Hello @stevedwray , an option to tackle the slowness while reindexing is to disable the replicas of the new index and to throttle the requests.

I have looked at ILM and do use it. However, this is a one-off where theres a historical index that I need to split up.

I do that already.
I noticed that when I am running a reindex with the above settings it takes an extremely long time before any documents are written. I'm thinking that its slowly working its way through the large index until it finds documents that match and then reindexes with those. As I'd need to repeat this operation several times, it would take far too long.

So I'm wondering if theres an 'official' way to break up indexes into smaller indexes.

You can still use it for that.

Nope, you're free to choose your own approach

Let me rephrase that; "A best-practise way to break up indexes into smaller indexes".

The answer there is still the same :slight_smile:

So the best way to do it is using ILM for this one-off job? Is that how you'd approach it?
And there is no 'best practice', just people do it however they figure it out?

1 Like

That's how I would do it, yes.
It allows you to define and automatically create the indices based on the size you want. It also makes sure they are easily queryable via an alias.

I'm trying it out, created an ILM and attached it to this index. I'll see how it turns out in the morning!
Thanks for the tip.
It does seem a bit nicer than running lots of curl API calls with queries etc.

1 Like

What is the reason for breaking it up? If the shards are too large and affecting performance you can simply use the split index API to increase the number of primary shards. Querying a single index with X shards is not much different to querying X indices with 1 primary shard each from a performance perspective.

The index contains packetbeat data and was allowed to grow too large without ILM rotating it. A lot of that data is flow which is not needed. The index covers a period thats got valuable historical data.
I've been trying to re-index it into another index without the flow data but it goes incredibly slowly, as in 4 days later it hasn't done a quarter. I've done the same with other indexes that were about 100G and they went very fast, hours.
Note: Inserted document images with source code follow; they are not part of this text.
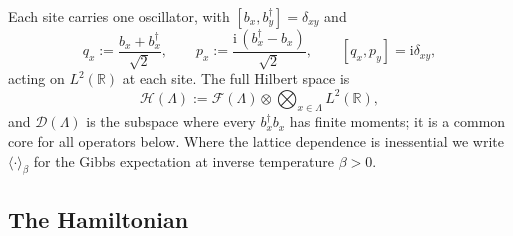 \documentclass[11pt]{article}
\numberwithin{equation}{section}
\newcommand{\ii}{\mathrm{i}}
\newcommand{\R}{\mathbb{R}}
\newcommand{\Lamb}{\Lambda}
\theoremstyle{definition}
\begin{document}
Each site carries one oscillator, with $[b_{x},b_{y}^{\dagger}]=\delta_{xy}$ and
\begin{equation}
q_{x}:=\frac{b_{x}+b_{x}^{\dagger}}{\sqrt2},\qquad
p_{x}:=\frac{\ii\,(b_{x}^{\dagger}-b_{x})}{\sqrt2},\qquad [q_{x},p_{y}]=\ii\delta_{xy},
\end{equation}
acting on $L^{2}(\R)$ at each site. The full Hilbert space is
\begin{equation}
\mathcal{H}(\Lamb):=\mathcal{F}(\Lamb)\otimes\bigotimes_{x\in\Lamb}L^{2}(\R),
\end{equation}
and $\mathcal{D}(\Lamb)$ is the subspace where every $b_{x}^{\dagger}b_{x}$ has finite
moments; it is a common core for all operators below. Where the lattice dependence is
inessential we write $\langle\cdot\rangle_{\beta}$ for the Gibbs expectation at inverse
temperature $\beta>0$.

\subsection{The Hamiltonian}
\end{document}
I reasoned that if I first break this large index down into indexes of 100G or so each, it could go faster. Divide and conquer. I have limited time to get this done before I move on to another job and I'd like to get it done before then.

I made an ILM with the parameters set to hot phase, roll over on maximum index size of 50G and maximum age of 1 day and attached this index to it, this seems to be set fine, the index shows as being managed by this ILM.
But it doesn't appear to have kicked in and done anything with the index. Do I need to manually fire it off.

Manually fire what off? The reindex - yes. The ILM policy just handles index rotation, not the reindex.

So if I've attached the ILM to an index, and told it to rotate the index when it exceeds 50GB, should that break it down into indexes of 50GB each?

Yep.

It hasn't done that so I must have got something wrong.
When I run
GET packetbeat-7.10.0-2021.01.20-000099/_ilm/explain
I get:

{
  "indices" : {
    "packetbeat-7.10.0-2021.01.20-000099" : {
      "index" : "packetbeat-7.10.0-2021.01.20-000099",
      "managed" : true,
      "policy" : "split_large_index",
      "lifecycle_date_millis" : 1611716731954,
      "age" : "35.81d",
      "phase" : "warm",
      "phase_time_millis" : 1611716735321,
      "action" : "complete",
      "action_time_millis" : 1611716735493,
      "step" : "complete",
      "step_time_millis" : 1611716735493,
      "phase_execution" : {
        "policy" : "split_large_index",
        "phase_definition" : {
          "min_age" : "0d",
          "actions" : { }
        },
        "version" : 3,
        "modified_date_in_millis" : 1614800913433
      }
    }
  }
}

Can you share the policy and how you attached it to the index?